--- REQUIRED ACTION ---
If a record below holds a picture, drop the picture and copy everything else exactly.

--- RECORDED INFORMATION ---
-- Opening Marker --

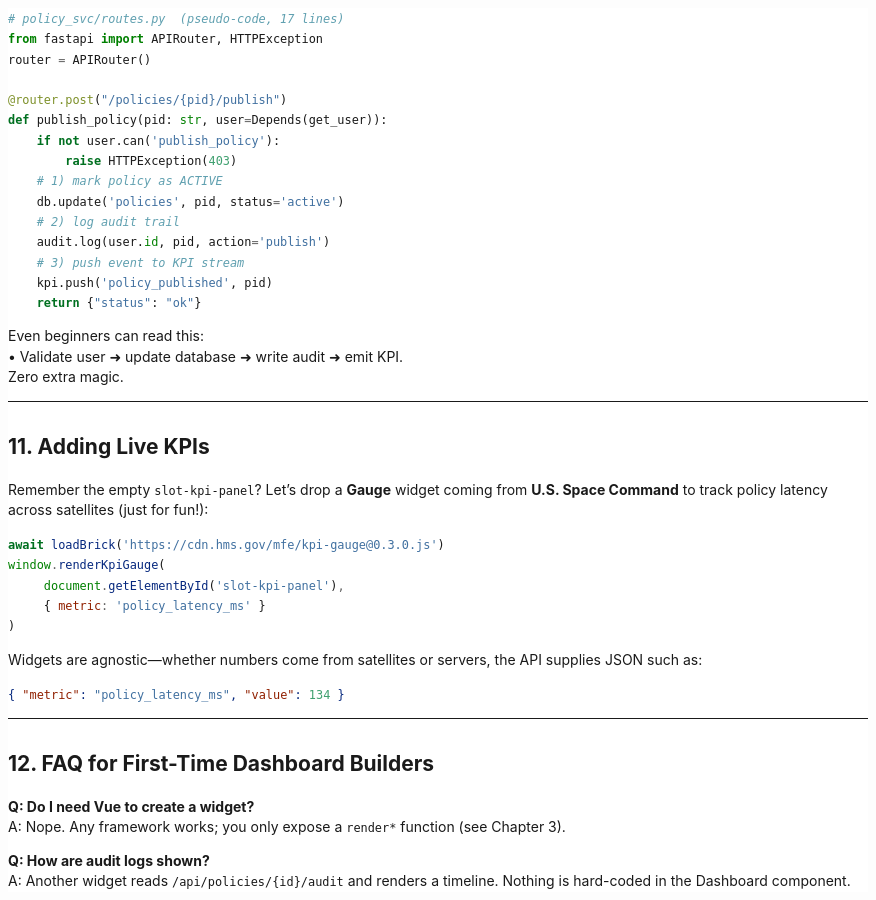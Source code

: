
 ```python
# policy_svc/routes.py  (pseudo-code, 17 lines)
from fastapi import APIRouter, HTTPException
router = APIRouter()

@router.post("/policies/{pid}/publish")
def publish_policy(pid: str, user=Depends(get_user)):
    if not user.can('publish_policy'):
        raise HTTPException(403)
    # 1) mark policy as ACTIVE
    db.update('policies', pid, status='active')
    # 2) log audit trail
    audit.log(user.id, pid, action='publish')
    # 3) push event to KPI stream
    kpi.push('policy_published', pid)
    return {"status": "ok"}
```

Even beginners can read this:  
• Validate user ➜ update database ➜ write audit ➜ emit KPI.  
Zero extra magic.

---

## 11. Adding Live KPIs

Remember the empty `slot-kpi-panel`? Let’s drop a **Gauge** widget coming from **U.S. Space Command** to track policy latency across satellites (just for fun!):

```javascript
await loadBrick('https://cdn.hms.gov/mfe/kpi-gauge@0.3.0.js')
window.renderKpiGauge(
     document.getElementById('slot-kpi-panel'),
     { metric: 'policy_latency_ms' }
)
```

Widgets are agnostic—whether numbers come from satellites or servers, the API supplies JSON such as:

```json
{ "metric": "policy_latency_ms", "value": 134 }
```

---

## 12. FAQ for First-Time Dashboard Builders

**Q: Do I need Vue to create a widget?**  
A: Nope. Any framework works; you only expose a `render*` function (see Chapter 3).

**Q: How are audit logs shown?**  
A: Another widget reads `/api/policies/{id}/audit` and renders a timeline. Nothing is hard-coded in the Dashboard component.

-- Closing Marker --

--- ANSWER TO THIS PROBLEM ---
Source code

:
 ```python
# policy_svc/routes.py  (pseudo-code, 17 lines)
from fastapi import APIRouter, HTTPException
router = APIRouter()

@router.post("/policies/{pid}/publish")
def publish_policy(pid: str, user=Depends(get_user)):
    if not user.can('publish_policy'):
        raise HTTPException(403)
    # 1) mark policy as ACTIVE
    db.update('policies', pid, status='active')
    # 2) log audit trail
    audit.log(user.id, pid, action='publish')
    # 3) push event to KPI stream
    kpi.push('policy_published', pid)
    return {"status": "ok"}
```

Even beginners can read this:  
• Validate user ➜ update database ➜ write audit ➜ emit KPI.  
Zero extra magic.

---

## 11. Adding Live KPIs

Remember the empty `slot-kpi-panel`? Let’s drop a **Gauge** widget coming from **U.S. Space Command** to track policy latency across satellites (just for fun!):

```javascript
await loadBrick('https://cdn.hms.gov/mfe/kpi-gauge@0.3.0.js')
window.renderKpiGauge(
     document.getElementById('slot-kpi-panel'),
     { metric: 'policy_latency_ms' }
)
```

Widgets are agnostic—whether numbers come from satellites or servers, the API supplies JSON such as:

```json
{ "metric": "policy_latency_ms", "value": 134 }
```

---

## 12. FAQ for First-Time Dashboard Builders

**Q: Do I need Vue to create a widget?**  
A: Nope. Any framework works; you only expose a `render*` function (see Chapter 3).

**Q: How are audit logs shown?**  
A: Another widget reads `/api/policies/{id}/audit` and renders a timeline. Nothing is hard-coded in the Dashboard component.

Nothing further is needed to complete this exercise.